• What this task involves: Could you return every line of the records below that contains the word "data"?

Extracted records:
★ ★ ★ ★ ★ ★ ★

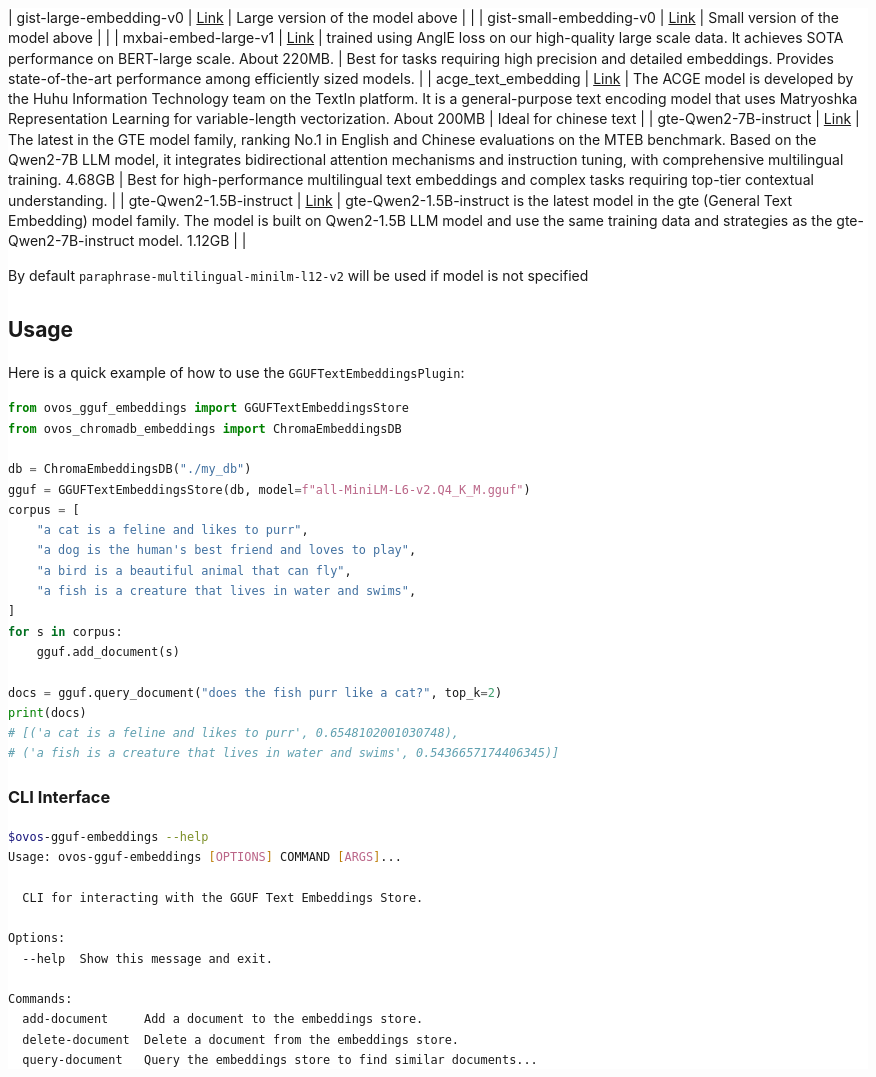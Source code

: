 | gist-large-embedding-v0               | [Link](https://huggingface.co/ChristianAzinn/gist-large-embedding-v0-gguf/resolve/main/gist-large-embedding-v0.Q4_K_M.gguf)                               | Large version of the model above                                                                                                                                                                                                                                                                                            |                                                                                                                                                                                   |
| gist-small-embedding-v0               | [Link](https://huggingface.co/ChristianAzinn/gist-small-embedding-v0-gguf/resolve/main/gist-small-embedding-v0.Q4_K_M.gguf)                               | Small version of the model above                                                                                                                                                                                                                                                                                            |                                                                                                                                                                                   |
| mxbai-embed-large-v1                  | [Link](https://huggingface.co/ChristianAzinn/mxbai-embed-large-v1-gguf/resolve/main/mxbai-embed-large-v1.Q4_K_M.gguf)                                     | trained using AnglE loss on our high-quality large scale data. It achieves SOTA performance on BERT-large scale. About 220MB.                                                                                                                                                                                               | Best for tasks requiring high precision and detailed embeddings. Provides state-of-the-art performance among efficiently sized models.                                            |
| acge_text_embedding                   | [Link](https://huggingface.co/ChristianAzinn/acge_text_embedding-gguf/resolve/main/acge_text_embedding-Q4_K_M.GGUF)                                       | The ACGE model is developed by the Huhu Information Technology team on the TextIn platform. It is a general-purpose text encoding model that uses Matryoshka Representation Learning for variable-length vectorization. About 200MB                                                                                         | Ideal for chinese text                                                                                                                                                            |
| gte-Qwen2-7B-instruct                 | [Link](https://huggingface.co/niancheng/gte-Qwen2-7B-instruct-Q4_K_M-GGUF/resolve/main/gte-qwen2-7b-instruct-q4_k_m.gguf)                                 | 	The latest in the GTE model family, ranking No.1 in English and Chinese evaluations on the MTEB benchmark. Based on the Qwen2-7B LLM model, it integrates bidirectional attention mechanisms and instruction tuning, with comprehensive multilingual training. 4.68GB                                                      | Best for high-performance multilingual text embeddings and complex tasks requiring top-tier contextual understanding.                                                             |
| gte-Qwen2-1.5B-instruct               | [Link](https://huggingface.co/second-state/gte-Qwen2-1.5B-instruct-GGUF/resolve/main/gte-Qwen2-1.5B-instruct-Q4_K_M.gguf)                                 | gte-Qwen2-1.5B-instruct is the latest model in the gte (General Text Embedding) model family. The model is built on Qwen2-1.5B LLM model and use the same training data and strategies as the gte-Qwen2-7B-instruct model. 1.12GB                                                                                           |                                                                                                                                                                                   |

By default `paraphrase-multilingual-minilm-l12-v2` will be used if model is not specified

## Usage

Here is a quick example of how to use the `GGUFTextEmbeddingsPlugin`:

```python
from ovos_gguf_embeddings import GGUFTextEmbeddingsStore
from ovos_chromadb_embeddings import ChromaEmbeddingsDB

db = ChromaEmbeddingsDB("./my_db")
gguf = GGUFTextEmbeddingsStore(db, model=f"all-MiniLM-L6-v2.Q4_K_M.gguf")
corpus = [
    "a cat is a feline and likes to purr",
    "a dog is the human's best friend and loves to play",
    "a bird is a beautiful animal that can fly",
    "a fish is a creature that lives in water and swims",
]
for s in corpus:
    gguf.add_document(s)

docs = gguf.query_document("does the fish purr like a cat?", top_k=2)
print(docs)
# [('a cat is a feline and likes to purr', 0.6548102001030748),
# ('a fish is a creature that lives in water and swims', 0.5436657174406345)]
```


### CLI Interface

```bash
$ovos-gguf-embeddings --help 
Usage: ovos-gguf-embeddings [OPTIONS] COMMAND [ARGS]...

  CLI for interacting with the GGUF Text Embeddings Store.

Options:
  --help  Show this message and exit.

Commands:
  add-document     Add a document to the embeddings store.
  delete-document  Delete a document from the embeddings store.
  query-document   Query the embeddings store to find similar documents...
```
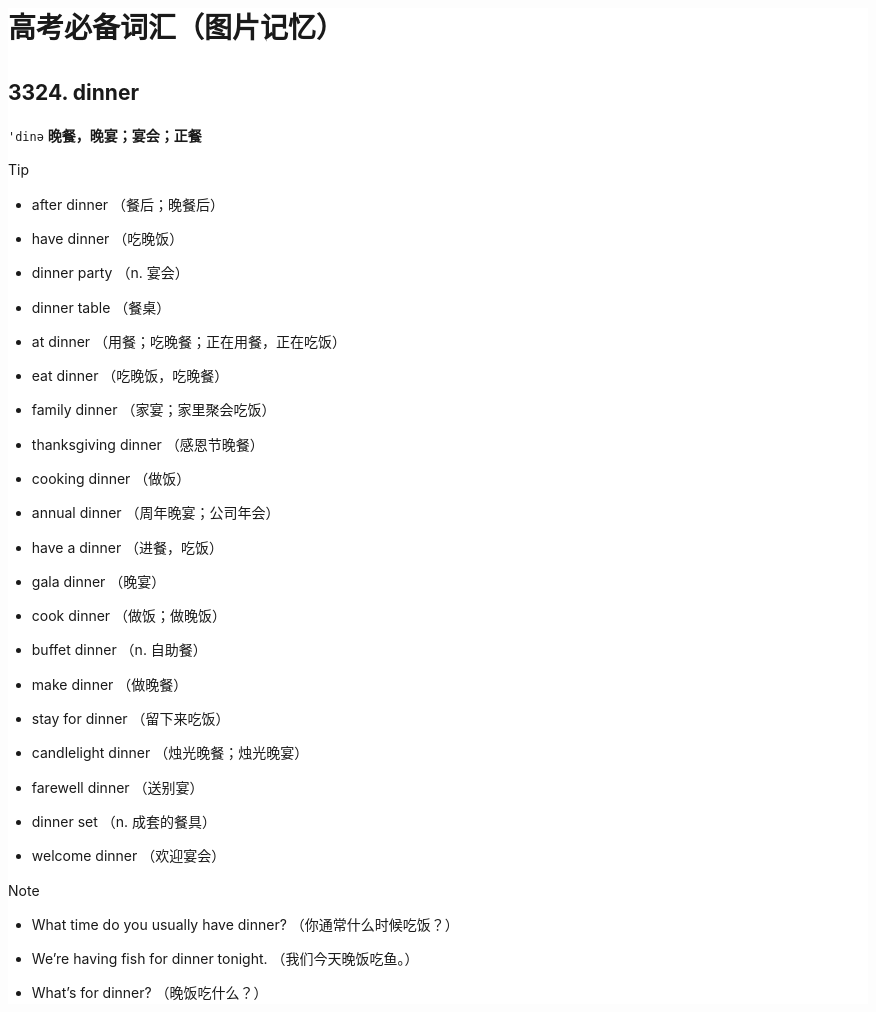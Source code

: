 # 高考必备词汇（图片记忆）

## 3324. dinner

`'dinə`  **晚餐，晚宴；宴会；正餐**

> [!TIP]
>
> - after dinner （餐后；晚餐后）
>
> - have dinner （吃晚饭）
>
> - dinner party （n. 宴会）
>
> - dinner table （餐桌）
>
> - at dinner （用餐；吃晚餐；正在用餐，正在吃饭）
>
> - eat dinner （吃晚饭，吃晚餐）
>
> - family dinner （家宴；家里聚会吃饭）
>
> - thanksgiving dinner （感恩节晚餐）
>
> - cooking dinner （做饭）
>
> - annual dinner （周年晚宴；公司年会）
>
> - have a dinner （进餐，吃饭）
>
> - gala dinner （晚宴）
>
> - cook dinner （做饭；做晚饭）
>
> - buffet dinner （n. 自助餐）
>
> - make dinner （做晚餐）
>
> - stay for dinner （留下来吃饭）
>
> - candlelight dinner （烛光晚餐；烛光晚宴）
>
> - farewell dinner （送别宴）
>
> - dinner set （n. 成套的餐具）
>
> - welcome dinner （欢迎宴会）
>

> [!NOTE]
>
> - What time do you usually have dinner? （你通常什么时候吃饭？）
>
> - We’re having fish for dinner tonight. （我们今天晚饭吃鱼。）
>
> - What’s for dinner? （晚饭吃什么？）
>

★ ★ ★ ★ ★ ★ ★

• Output below:
| mxbai-embed-large-v1                  | [Link](https://huggingface.co/ChristianAzinn/mxbai-embed-large-v1-gguf/resolve/main/mxbai-embed-large-v1.Q4_K_M.gguf)                                     | trained using AnglE loss on our high-quality large scale data. It achieves SOTA performance on BERT-large scale. About 220MB.                                                                                                                                                                                               | Best for tasks requiring high precision and detailed embeddings. Provides state-of-the-art performance among efficiently sized models.                                            |
| gte-Qwen2-1.5B-instruct               | [Link](https://huggingface.co/second-state/gte-Qwen2-1.5B-instruct-GGUF/resolve/main/gte-Qwen2-1.5B-instruct-Q4_K_M.gguf)                                 | gte-Qwen2-1.5B-instruct is the latest model in the gte (General Text Embedding) model family. The model is built on Qwen2-1.5B LLM model and use the same training data and strategies as the gte-Qwen2-7B-instruct model. 1.12GB                                                                                           |                                                                                                                                                                                   |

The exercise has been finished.